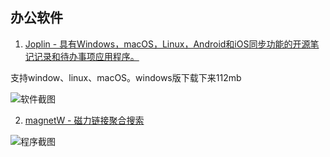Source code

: ## 办公软件
1. [Joplin - 具有Windows，macOS，Linux，Android和iOS同步功能的开源笔记记录和待办事项应用程序。](https://github.com/laurent22/joplin)

支持window、linux、macOS。windows版下载下来112mb

![软件截图](https://camo.githubusercontent.com/4f4603c9de2d8d9f6051628fbb5d91183046a471/68747470733a2f2f6a6f706c696e6170702e6f72672f696d616765732f416c6c436c69656e74732e6a7067)

2. [magnetW - 磁力链接聚合搜索](https://github.com/xiandanin/magnetW)

![程序截图](https://github.com/xiandanin/magnetW/raw/master/screenshots/app.gif)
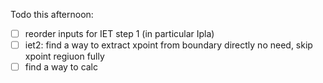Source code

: Todo this afternoon:
- [ ] reorder inputs for IET step 1 (in particular Ipla)
- [ ] iet2: find a way to extract xpoint from boundary directly
      no need, skip xpoint regiuon fully
- [ ] find a way to calc
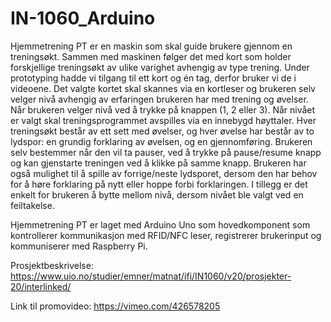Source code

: # IN-1060_Arduino


Hjemmetrening PT er en maskin som skal guide brukere gjennom en treningsøkt. Sammen med maskinen følger det med kort som holder forskjellige treningsøkt av ulike varighet avhengig av type trening. Under prototyping hadde vi tilgang til ett kort og én tag, derfor bruker vi de i videoene. Det valgte kortet skal skannes via en kortleser og brukeren selv velger nivå avhengig av erfaringen brukeren har med trening og øvelser. Når brukeren velger nivå ved å trykke på knappen (1, 2 eller 3). Når nivået er valgt skal treningsprogrammet avspilles via en innebygd høyttaler. Hver treningsøkt består av ett sett med øvelser, og hver øvelse har består av to lydspor: en grundig forklaring av øvelsen, og en gjennomføring. Brukeren selv bestemmer når den vil ta pauser, ved å trykke på pause/resume knapp og kan gjenstarte treningen ved å klikke på samme knapp. Brukeren har også mulighet til å spille av forrige/neste lydsporet, dersom den har behov for å høre forklaring på nytt eller hoppe forbi forklaringen. I tillegg er det enkelt for brukeren å bytte mellom nivå, dersom nivået ble valgt ved en feiltakelse.

Hjemmetrening PT er laget med Arduino Uno som hovedkomponent som kontrollerer kommunikasjon med RFID/NFC leser, registrerer brukerinput og kommuniserer med Raspberry Pi.

Prosjektbeskrivelse: https://www.uio.no/studier/emner/matnat/ifi/IN1060/v20/prosjekter-20/interlinked/

Link til promovideo: ​https://vimeo.com/426578205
++++++
-- Problem details --
Reproduce every record above exactly, omitting the pictures.

-- Response below --
Source code

: ## 办公软件
1. [Joplin - 具有Windows，macOS，Linux，Android和iOS同步功能的开源笔记记录和待办事项应用程序。](https://github.com/laurent22/joplin)

支持window、linux、macOS。windows版下载下来112mb

![软件截图](https://camo.githubusercontent.com/4f4603c9de2d8d9f6051628fbb5d91183046a471/68747470733a2f2f6a6f706c696e6170702e6f72672f696d616765732f416c6c436c69656e74732e6a7067)

2. [magnetW - 磁力链接聚合搜索](https://github.com/xiandanin/magnetW)

![程序截图](https://github.com/xiandanin/magnetW/raw/master/screenshots/app.gif)
Source code

: Todo this afternoon:
- [ ] reorder inputs for IET step 1 (in particular Ipla)
- [ ] iet2: find a way to extract xpoint from boundary directly
      no need, skip xpoint regiuon fully
- [ ] find a way to calc
Source code

: # IN-1060_Arduino


Hjemmetrening PT er en maskin som skal guide brukere gjennom en treningsøkt. Sammen med maskinen følger det med kort som holder forskjellige treningsøkt av ulike varighet avhengig av type trening. Under prototyping hadde vi tilgang til ett kort og én tag, derfor bruker vi de i videoene. Det valgte kortet skal skannes via en kortleser og brukeren selv velger nivå avhengig av erfaringen brukeren har med trening og øvelser. Når brukeren velger nivå ved å trykke på knappen (1, 2 eller 3). Når nivået er valgt skal treningsprogrammet avspilles via en innebygd høyttaler. Hver treningsøkt består av ett sett med øvelser, og hver øvelse har består av to lydspor: en grundig forklaring av øvelsen, og en gjennomføring. Brukeren selv bestemmer når den vil ta pauser, ved å trykke på pause/resume knapp og kan gjenstarte treningen ved å klikke på samme knapp. Brukeren har også mulighet til å spille av forrige/neste lydsporet, dersom den har behov for å høre forklaring på nytt eller hoppe forbi forklaringen. I tillegg er det enkelt for brukeren å bytte mellom nivå, dersom nivået ble valgt ved en feiltakelse.

Hjemmetrening PT er laget med Arduino Uno som hovedkomponent som kontrollerer kommunikasjon med RFID/NFC leser, registrerer brukerinput og kommuniserer med Raspberry Pi.

Prosjektbeskrivelse: https://www.uio.no/studier/emner/matnat/ifi/IN1060/v20/prosjekter-20/interlinked/

Link til promovideo: ​https://vimeo.com/426578205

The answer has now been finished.